Josh Rogin reports that leading Republicans in Congress are out of their minds: The current crisis in the Ukraine and the looming crisis on the Korean Peninsula would be much easier to manage if the Cold War was still going strong, according to House Armed Services Committee Chairman Buck McKeon and Senate Armed Services Ranking […]

Josh Rogin reports that leading Republicans in Congress are out of their minds:

The current crisis in the Ukraine and the looming crisis on the Korean Peninsula would be much easier to manage if the Cold War was still going strong, according to House Armed Services Committee Chairman Buck McKeon and Senate Armed Services Ranking Republican James Inhofe.

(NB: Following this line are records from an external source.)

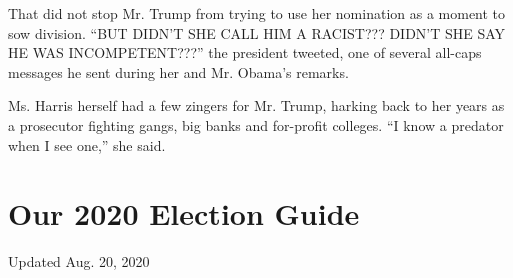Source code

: That did not stop Mr. Trump from trying to use her nomination as a
moment to sow division. ``BUT DIDN'T SHE CALL HIM A RACIST??? DIDN'T SHE
SAY HE WAS INCOMPETENT???'' the president tweeted, one of several
all-caps messages he sent during her and Mr. Obama's remarks.

Ms. Harris herself had a few zingers for Mr. Trump, harking back to her
years as a prosecutor fighting gangs, big banks and for-profit colleges.
``I know a predator when I see one,'' she said.

\hypertarget{our-2020-election-guide}{%
\section{Our 2020 Election Guide}\label{our-2020-election-guide}}

Updated Aug. 20, 2020

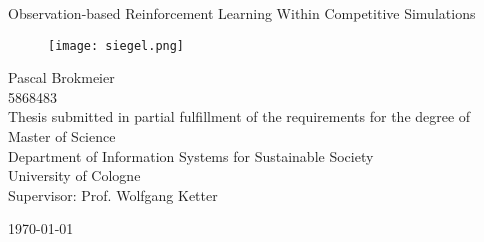 \begin{titlepage}
\setlength{\parindent}{0pt} %
\begin{center}

\Huge{Observation-based Reinforcement Learning Within Competitive Simulations}

\vspace{10mm}
\begin{figure}[!h]
    \centering
    \texttt{[image: siegel.png]}
\end{figure}

\vspace{10mm}

\small{
Pascal Brokmeier \\ 5868483 \\
}
\vspace{5mm}
\small{Thesis submitted in partial fulfillment of the requirements for the degree of Master of Science\\}
\vspace{5mm}
\small{Department of Information Systems for Sustainable Society \\
University of Cologne\\
Supervisor: Prof.  Wolfgang Ketter }

\vspace{5mm}
\today
{}
\end{center}
\end{titlepage}
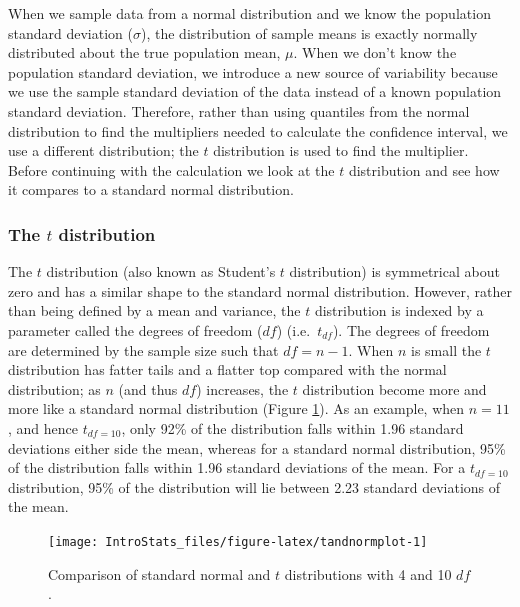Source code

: \documentclass[
  oneside]{krantz}
\begin{document}
When we sample data from a normal distribution and we know the population standard deviation (\(\sigma\)), the distribution of sample means is exactly normally distributed about the true population mean, \(\mu\). When we don't know the population standard deviation, we introduce a new source of variability because we use the sample standard deviation of the data instead of a known population standard deviation. Therefore, rather than using quantiles from the normal distribution to find the multipliers needed to calculate the confidence interval, we use a different distribution; the \(t\) distribution is used to find the multiplier. Before continuing with the calculation we look at the \(t\) distribution and see how it compares to a standard normal distribution.

\hypertarget{the-t-distribution}{%
\subsubsection{\texorpdfstring{The \(t\) distribution}{The t distribution}}\label{the-t-distribution}}

The \(t\) distribution (also known as Student's \(t\) distribution) is symmetrical about zero and has a similar shape to the standard normal distribution. However, rather than being defined by a mean and variance, the \(t\) distribution is indexed by a parameter called the degrees of freedom (\(df\)) (i.e.~\(t_{df}\)). The degrees of freedom are determined by the sample size such that \(df=n-1\). When \(n\) is small the \(t\) distribution has fatter tails and a flatter top compared with the normal distribution; as \(n\) (and thus \(df\)) increases, the \(t\) distribution become more and more like a standard normal distribution (Figure \ref{fig:tandnormplot}). As an example, when \(n=11\), and hence \(t_{df=10}\), only 92\% of the distribution falls within 1.96 standard deviations either side the mean, whereas for a standard normal distribution, 95\% of the distribution falls within 1.96 standard deviations of the mean. For a \(t_{df=10}\) distribution, 95\% of the distribution will lie between 2.23 standard deviations of the mean.

\begin{figure}[!htb]

{\centering \texttt{[image: IntroStats\_files/figure-latex/tandnormplot-1]} 

}

\caption{Comparison of standard normal and $t$ distributions with 4 and 10 $df$.}\label{fig:tandnormplot}
\end{figure}
\end{document}
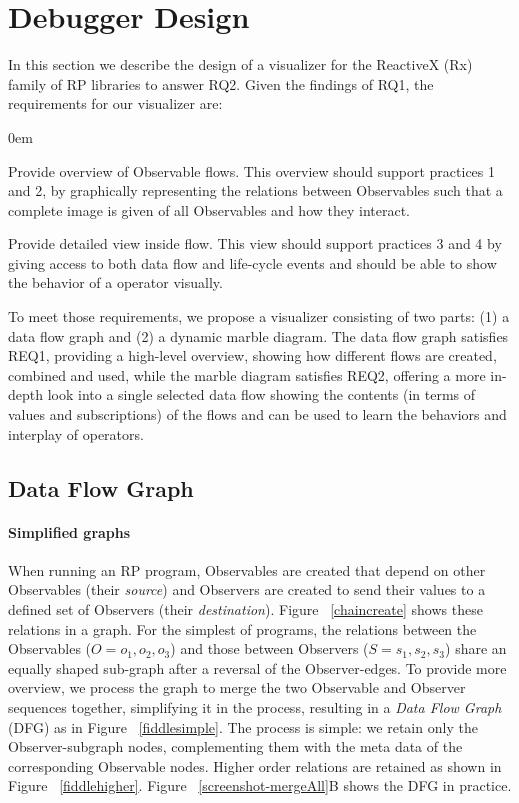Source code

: \section{Debugger Design}%
\label{section-design} In this section we describe the design of a
visualizer for the ReactiveX (Rx) family of RP libraries to answer RQ2.
Given the findings of RQ1, the requirements for our visualizer are:
\begin{description}
        \itemsep0em
    \item[REQ1]
        Provide overview of Observable flows.  This overview should
        support practices 1 and 2, by graphically representing the
        relations between Observables such that a complete image is
        given of all Observables and how they interact.
    \item[REQ2]
        Provide detailed view inside flow.  This view should support
        practices 3 and 4 by giving access to both data flow and
        life-cycle events and should be able to show the behavior of a
        operator visually.
\end{description}

To meet those requirements, we propose a visualizer consisting of two
parts:  (1) a data flow graph and (2) a dynamic marble diagram.  The
data flow graph satisfies REQ1, providing a high-level overview, showing
how different flows are created, combined and used, while the marble
diagram satisfies REQ2, offering a more in-depth look into a single
selected data flow showing the contents (in terms of values and
subscriptions) of the flows and can be used to learn the behaviors and
interplay of operators.

\subsection{Data Flow Graph}
\paragraph{Simplified graphs} When running an RP program, Observables
are created that depend on other Observables (their \emph{source}) and
Observers are created to send their values to a defined set of Observers
(their \emph{destination}).  Figure~%
\ref{chaincreate} shows these relations in a graph.  For the simplest of
programs, the relations between the Observables ($ O = {o_1, o_2, o_3} $)
and those between Observers ($ S = {s_1, s_2, s_3} $) share an equally
shaped sub-graph after a reversal of the Observer-edges.  To provide
more overview, we process the graph to merge the two Observable and
Observer sequences together, simplifying it in the process, resulting in
a \emph{Data Flow Graph} (DFG) as in Figure~%
\ref{fiddlesimple}.  The process is simple:  we retain only the
Observer-subgraph nodes, complementing them with the meta data of the
corresponding Observable nodes.  Higher order relations are retained as
shown in Figure~%
\ref{fiddlehigher}.  Figure~%
\ref{screenshot-mergeAll}B shows the DFG in practice.


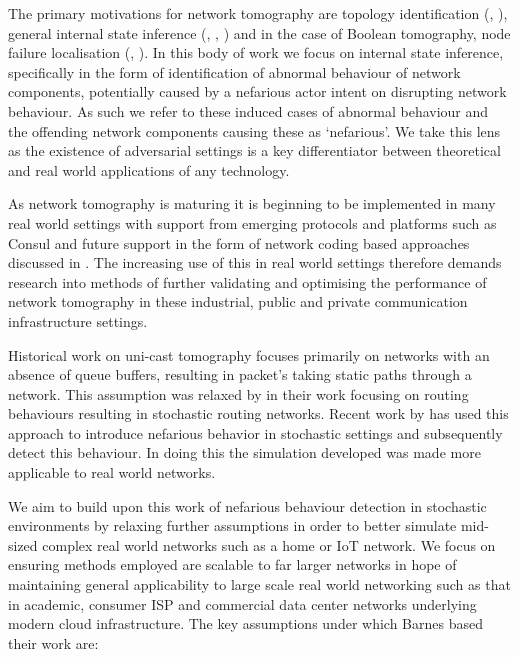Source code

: The primary motivations for network tomography are topology identification (\cite{zhang_topology_2014}, \cite{hailiang_network_2009}), general internal state inference (\cite{vardi_network_1996}, \cite{coates_network_2001}, \cite{he_network_2021}) and in the case of Boolean tomography, node failure localisation (\cite{nguyen_boolean_2007}, \cite{ma_optimal_2015}). In this body of work we focus on internal state inference, specifically in the form of identification of abnormal behaviour of network components, potentially caused by a nefarious actor intent on disrupting network behaviour. As such we refer to these induced cases of abnormal behaviour and the offending network components causing these as ‘nefarious’. We take this lens as the existence of adversarial settings is a key differentiator between theoretical and real world applications of any technology.\par
As network tomography is maturing it is beginning to be implemented in many real world settings with support from emerging protocols and platforms such as Consul \cite{shilton_network_2021} and future support in the form of network coding based approaches discussed in \cite{kakkavas_review_2020}. The increasing use of this in real world settings therefore demands research into methods of further validating and optimising the performance of network tomography in these industrial, public and private  communication infrastructure settings.\par
Historical work on uni-cast tomography focuses primarily on networks with an absence of queue buffers, resulting in packet’s taking static paths through a network. This assumption was relaxed by \cite{lai_measuring_2000} in their work focusing on routing behaviours resulting in stochastic routing networks. Recent work by \cite{barnes_stochastic_2020} has used this approach to introduce nefarious behavior in stochastic settings and subsequently detect this behaviour. In doing this the simulation developed was made more applicable to real world networks.\par
We aim to build upon this work of nefarious behaviour detection in stochastic environments by relaxing further assumptions in order to better simulate mid-sized complex real world networks such as a home or IoT network. We focus on ensuring methods employed are scalable to far larger networks in hope of maintaining general applicability to large scale real world networking such as that in academic, consumer ISP and commercial data center networks underlying modern cloud infrastructure. The key assumptions under which Barnes based their work are:\par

I look back wistfully at the Cold War [bold mine-DL],” Inhofe said Thursday at a breakfast meeting with reporters. “There were two superpowers, they knew what we had, we knew what they had, mutually assured destruction meant something. It doesn’t mean anything anymore. Now we have these people who are not rational, not logical, they’re nuts.”

This is just embarrassing, but it is unfortunately only too consistent with the standard hawkish view these days. Many hawks believe that the world is more dangerous than ever, which is demonstrably untrue, and that causes them to misjudge and exaggerate the dangers from every political dispute to support this profoundly wrong belief. We see here not just nostalgia for the Cold War because of a distorted understanding of current issues, but a bizarre belief that the world was less dangerous and more manageable when the USSR still existed. This is true only in the warped sense that the Soviets had more of a stranglehold over many more countries than other major powers have today, but this is hardly the sort of “management” that anyone should want to have back. There would not have been a crisis in Ukraine during the Cold War, or at least not one that the U.S. would have been in a position to influence. There would have been no question of Western involvement in the affairs of what was then a Soviet republic, just as the U.S. and its allies were unable to do anything in 1956 or 1968 when uprisings and protests in Soviet satellites were brutally crushed. Cold War rivalry was not only much more intense and destructive than anything we see today, but it was also potentially much more perilous for the entire world. However difficult some conflicts and crises may be today, they were no less so during the Cold War, and in some respects they were harder to address successfully because they were usually being viewed in terms of U.S.-Soviet competition.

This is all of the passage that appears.